Les propos de Vinicius Junior, l’attaquant brésilien du Real Madrid, ont suscité une vive réaction en Espagne après qu’il a évoqué la possibilité de déplacer la Coupe du Monde 2030 hors du pays si le racisme persistait. Lors d’un entretien avec CNN, le joueur a exprimé son espoir de voir l’Espagne évoluer sur cette question, soulignant l’importance de mettre fin aux insultes racistes. Il a déclaré qu’en l’absence de progrès d’ici 2030, le lieu du Mondial devrait être reconsidéré.

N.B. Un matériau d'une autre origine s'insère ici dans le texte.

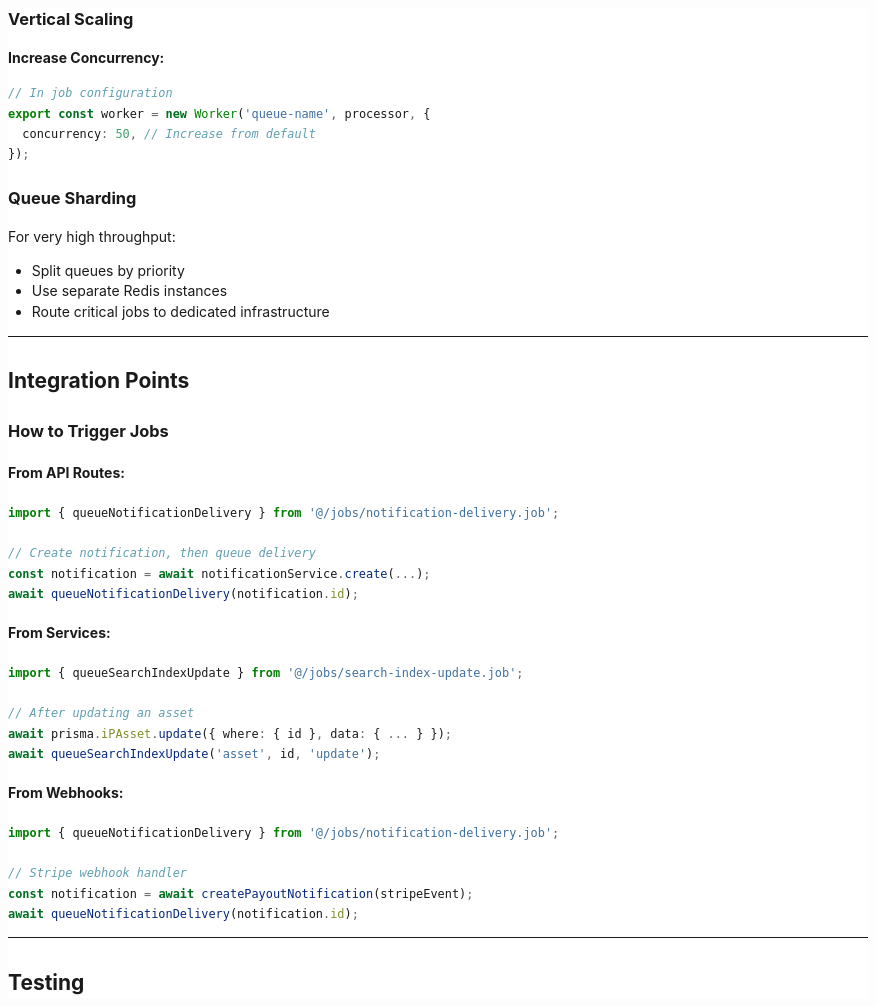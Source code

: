 ### Vertical Scaling

**Increase Concurrency:**
```typescript
// In job configuration
export const worker = new Worker('queue-name', processor, {
  concurrency: 50, // Increase from default
});
```

### Queue Sharding

For very high throughput:
- Split queues by priority
- Use separate Redis instances
- Route critical jobs to dedicated infrastructure

---

## Integration Points

### How to Trigger Jobs

#### From API Routes:
```typescript
import { queueNotificationDelivery } from '@/jobs/notification-delivery.job';

// Create notification, then queue delivery
const notification = await notificationService.create(...);
await queueNotificationDelivery(notification.id);
```

#### From Services:
```typescript
import { queueSearchIndexUpdate } from '@/jobs/search-index-update.job';

// After updating an asset
await prisma.iPAsset.update({ where: { id }, data: { ... } });
await queueSearchIndexUpdate('asset', id, 'update');
```

#### From Webhooks:
```typescript
import { queueNotificationDelivery } from '@/jobs/notification-delivery.job';

// Stripe webhook handler
const notification = await createPayoutNotification(stripeEvent);
await queueNotificationDelivery(notification.id);
```

---

## Testing

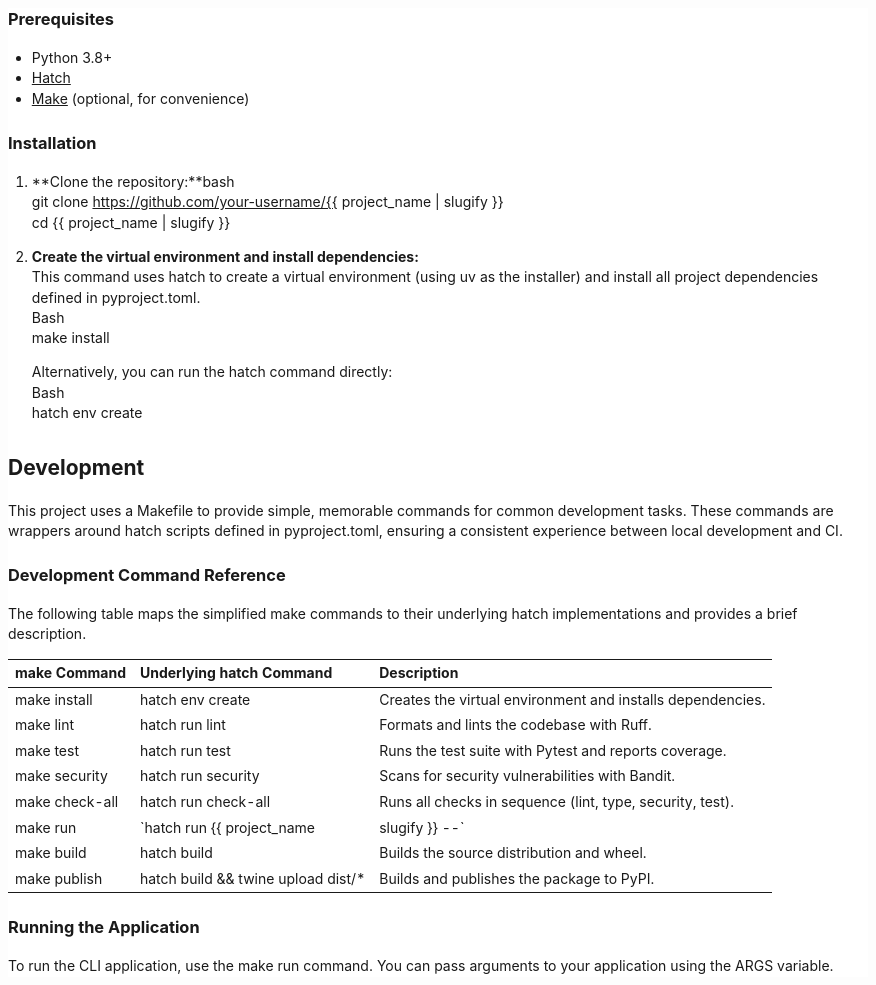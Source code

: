 ### **Prerequisites**

* Python 3.8+  
* [Hatch](https://hatch.pypa.io/latest/install/)  
* [Make](https://www.gnu.org/software/make/) (optional, for convenience)

### **Installation**

1. \*\*Clone the repository:\*\*bash  
   git clone https://github.com/your-username/{{ project\_name | slugify }}  
   cd {{ project\_name | slugify }}

2. **Create the virtual environment and install dependencies:**  
   This command uses hatch to create a virtual environment (using uv as the installer) and install all project dependencies defined in pyproject.toml.  
   Bash  
   make install

   Alternatively, you can run the hatch command directly:  
   Bash  
   hatch env create

## **Development**

This project uses a Makefile to provide simple, memorable commands for common development tasks. These commands are wrappers around hatch scripts defined in pyproject.toml, ensuring a consistent experience between local development and CI.

### **Development Command Reference**

The following table maps the simplified make commands to their underlying hatch implementations and provides a brief description.

| make Command | Underlying hatch Command | Description |
| :---- | :---- | :---- |
| make install | hatch env create | Creates the virtual environment and installs dependencies. |
| make lint | hatch run lint | Formats and lints the codebase with Ruff. |
| make test | hatch run test | Runs the test suite with Pytest and reports coverage. |
| make security | hatch run security | Scans for security vulnerabilities with Bandit. |
| make check-all | hatch run check-all | Runs all checks in sequence (lint, type, security, test). |
| make run | \`hatch run {{ project\_name | slugify }} \--\` |
| make build | hatch build | Builds the source distribution and wheel. |
| make publish | hatch build && twine upload dist/\* | Builds and publishes the package to PyPI. |

### **Running the Application**

To run the CLI application, use the make run command. You can pass arguments to your application using the ARGS variable.
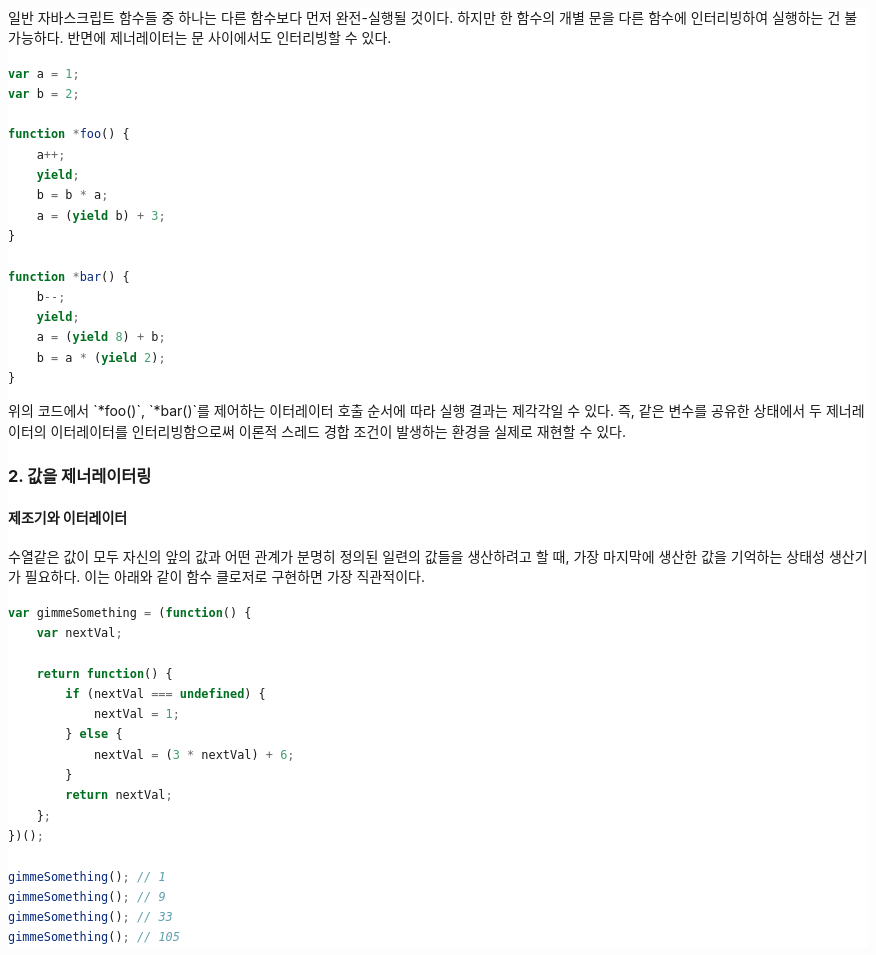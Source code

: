 <p>
    일반 자바스크립트 함수들 중 하나는 다른 함수보다 먼저 완전-실행될 것이다. 하지만 한 함수의 개별 문을 다른 함수에 인터리빙하여 실행하는 건 불가능하다. 반면에 제너레이터는 문 사이에서도 인터리빙할 수 있다.
</p>

```javascript
var a = 1;
var b = 2;

function *foo() {
    a++;
    yield;
    b = b * a;
    a = (yield b) + 3;
}

function *bar() {
    b--;
    yield;
    a = (yield 8) + b;
    b = a * (yield 2);
}
```

<p>
    위의 코드에서 `*foo()`, `*bar()`를 제어하는 이터레이터 호출 순서에 따라 실행 결과는 제각각일 수 있다. 즉, 같은 변수를 공유한 상태에서 두 제너레이터의 이터레이터를 인터리빙함으로써 이론적 스레드 경합 조건이 발생하는 환경을 실제로 재현할 수 있다.
</p>

### 2. 값을 제너레이터링

#### 제조기와 이터레이터

<p>
    수열같은 값이 모두 자신의 앞의 값과 어떤 관계가 분명히 정의된 일련의 값들을 생산하려고 할 때, 가장 마지막에 생산한 값을 기억하는 상태성 생산기가 필요하다. 이는 아래와 같이 함수 클로저로 구현하면 가장 직관적이다.
</p>

```javascript
var gimmeSomething = (function() {
    var nextVal;

    return function() {
        if (nextVal === undefined) {
            nextVal = 1;
        } else {
            nextVal = (3 * nextVal) + 6;
        }
        return nextVal;
    };
})();

gimmeSomething(); // 1
gimmeSomething(); // 9
gimmeSomething(); // 33
gimmeSomething(); // 105
```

Cette sortie médiatique a provoqué un tollé parmi de nombreux Espagnols, particulièrement sur les réseaux sociaux. Des figures du football espagnol, telles que Raul Albiol, Dani Carvajal et l’ancien joueur Javier Balboa, se sont empressées de défendre l’image de l’Espagne, affirmant qu’elle n’était pas un pays raciste. Même Luis de la Fuente, sélectionneur de l’équipe nationale, a pris la parole pour rappeler que l’Espagne est un exemple de diversité et de respect, tout en admettant la présence de certains « indésirables » à éliminer.
La déclaration de Vinicius Junior, bien que motivée par ses expériences personnelles de racisme, a donc lancé un débat national sur la question, avec une majorité défendant l’idée que le pays ne peut pas être jugé sur les actions d’une minorité.